__Exercise details__:
Only the number should be given: how many lines below contain "post".

== Records for this exercise ==

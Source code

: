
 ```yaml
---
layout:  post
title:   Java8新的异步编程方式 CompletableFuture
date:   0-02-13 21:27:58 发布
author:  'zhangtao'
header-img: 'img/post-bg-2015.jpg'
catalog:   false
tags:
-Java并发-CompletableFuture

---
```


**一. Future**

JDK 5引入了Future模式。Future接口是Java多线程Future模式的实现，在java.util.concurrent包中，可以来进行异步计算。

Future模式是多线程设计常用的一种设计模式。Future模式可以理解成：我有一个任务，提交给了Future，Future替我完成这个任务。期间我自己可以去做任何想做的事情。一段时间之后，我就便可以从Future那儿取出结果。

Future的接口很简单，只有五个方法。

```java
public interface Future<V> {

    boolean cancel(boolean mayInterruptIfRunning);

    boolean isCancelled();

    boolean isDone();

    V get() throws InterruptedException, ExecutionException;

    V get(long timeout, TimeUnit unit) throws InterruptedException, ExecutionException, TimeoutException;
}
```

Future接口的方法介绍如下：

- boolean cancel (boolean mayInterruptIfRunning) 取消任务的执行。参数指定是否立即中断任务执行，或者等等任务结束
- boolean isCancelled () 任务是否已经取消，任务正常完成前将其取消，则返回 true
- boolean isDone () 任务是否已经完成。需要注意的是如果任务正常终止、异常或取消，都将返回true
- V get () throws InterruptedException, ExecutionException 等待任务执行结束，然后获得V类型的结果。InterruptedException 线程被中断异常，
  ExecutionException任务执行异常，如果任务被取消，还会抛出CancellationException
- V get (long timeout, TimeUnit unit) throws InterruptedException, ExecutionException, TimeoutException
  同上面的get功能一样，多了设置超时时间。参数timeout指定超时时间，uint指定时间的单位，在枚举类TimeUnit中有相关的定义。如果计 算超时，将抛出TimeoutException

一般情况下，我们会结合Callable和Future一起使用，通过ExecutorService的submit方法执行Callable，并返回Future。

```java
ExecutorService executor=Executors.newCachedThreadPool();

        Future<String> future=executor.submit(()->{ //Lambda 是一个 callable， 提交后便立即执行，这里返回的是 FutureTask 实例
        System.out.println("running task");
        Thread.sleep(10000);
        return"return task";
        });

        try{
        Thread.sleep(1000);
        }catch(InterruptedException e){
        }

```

===

__Solved exercise__:
2